── THE DATA ──

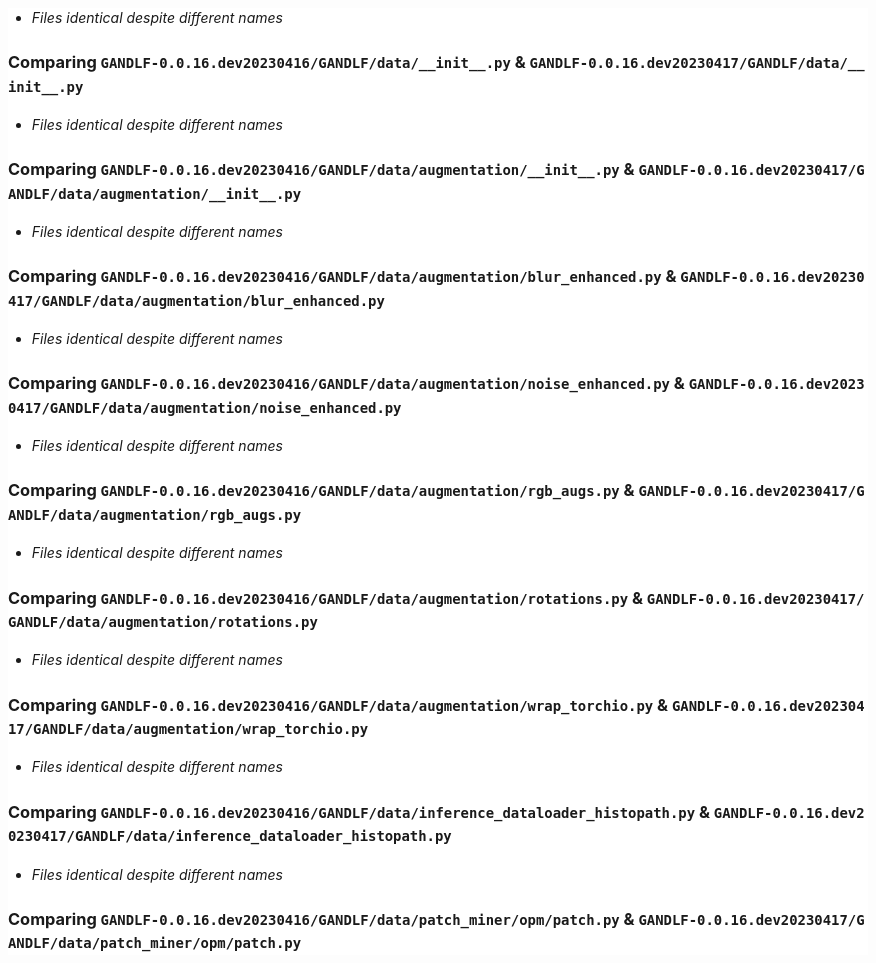  * *Files identical despite different names*

### Comparing `GANDLF-0.0.16.dev20230416/GANDLF/data/__init__.py` & `GANDLF-0.0.16.dev20230417/GANDLF/data/__init__.py`

 * *Files identical despite different names*

### Comparing `GANDLF-0.0.16.dev20230416/GANDLF/data/augmentation/__init__.py` & `GANDLF-0.0.16.dev20230417/GANDLF/data/augmentation/__init__.py`

 * *Files identical despite different names*

### Comparing `GANDLF-0.0.16.dev20230416/GANDLF/data/augmentation/blur_enhanced.py` & `GANDLF-0.0.16.dev20230417/GANDLF/data/augmentation/blur_enhanced.py`

 * *Files identical despite different names*

### Comparing `GANDLF-0.0.16.dev20230416/GANDLF/data/augmentation/noise_enhanced.py` & `GANDLF-0.0.16.dev20230417/GANDLF/data/augmentation/noise_enhanced.py`

 * *Files identical despite different names*

### Comparing `GANDLF-0.0.16.dev20230416/GANDLF/data/augmentation/rgb_augs.py` & `GANDLF-0.0.16.dev20230417/GANDLF/data/augmentation/rgb_augs.py`

 * *Files identical despite different names*

### Comparing `GANDLF-0.0.16.dev20230416/GANDLF/data/augmentation/rotations.py` & `GANDLF-0.0.16.dev20230417/GANDLF/data/augmentation/rotations.py`

 * *Files identical despite different names*

### Comparing `GANDLF-0.0.16.dev20230416/GANDLF/data/augmentation/wrap_torchio.py` & `GANDLF-0.0.16.dev20230417/GANDLF/data/augmentation/wrap_torchio.py`

 * *Files identical despite different names*

### Comparing `GANDLF-0.0.16.dev20230416/GANDLF/data/inference_dataloader_histopath.py` & `GANDLF-0.0.16.dev20230417/GANDLF/data/inference_dataloader_histopath.py`

 * *Files identical despite different names*

### Comparing `GANDLF-0.0.16.dev20230416/GANDLF/data/patch_miner/opm/patch.py` & `GANDLF-0.0.16.dev20230417/GANDLF/data/patch_miner/opm/patch.py`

───

▶ **EXERCISE REQUIREMENTS**:
Could you reproduce the entries verbatim, leaving out all pictures?

▶ **RESPONSE FOR THIS EXERCISE**:
  * *Files identical despite different names*

### Comparing `GANDLF-0.0.16.dev20230416/GANDLF/data/__init__.py` & `GANDLF-0.0.16.dev20230417/GANDLF/data/__init__.py`

 * *Files identical despite different names*

### Comparing `GANDLF-0.0.16.dev20230416/GANDLF/data/augmentation/__init__.py` & `GANDLF-0.0.16.dev20230417/GANDLF/data/augmentation/__init__.py`

 * *Files identical despite different names*

### Comparing `GANDLF-0.0.16.dev20230416/GANDLF/data/augmentation/blur_enhanced.py` & `GANDLF-0.0.16.dev20230417/GANDLF/data/augmentation/blur_enhanced.py`

 * *Files identical despite different names*

### Comparing `GANDLF-0.0.16.dev20230416/GANDLF/data/augmentation/noise_enhanced.py` & `GANDLF-0.0.16.dev20230417/GANDLF/data/augmentation/noise_enhanced.py`

 * *Files identical despite different names*

### Comparing `GANDLF-0.0.16.dev20230416/GANDLF/data/augmentation/rgb_augs.py` & `GANDLF-0.0.16.dev20230417/GANDLF/data/augmentation/rgb_augs.py`

 * *Files identical despite different names*

### Comparing `GANDLF-0.0.16.dev20230416/GANDLF/data/augmentation/rotations.py` & `GANDLF-0.0.16.dev20230417/GANDLF/data/augmentation/rotations.py`

 * *Files identical despite different names*

### Comparing `GANDLF-0.0.16.dev20230416/GANDLF/data/augmentation/wrap_torchio.py` & `GANDLF-0.0.16.dev20230417/GANDLF/data/augmentation/wrap_torchio.py`

 * *Files identical despite different names*

### Comparing `GANDLF-0.0.16.dev20230416/GANDLF/data/inference_dataloader_histopath.py` & `GANDLF-0.0.16.dev20230417/GANDLF/data/inference_dataloader_histopath.py`

 * *Files identical despite different names*

### Comparing `GANDLF-0.0.16.dev20230416/GANDLF/data/patch_miner/opm/patch.py` & `GANDLF-0.0.16.dev20230417/GANDLF/data/patch_miner/opm/patch.py`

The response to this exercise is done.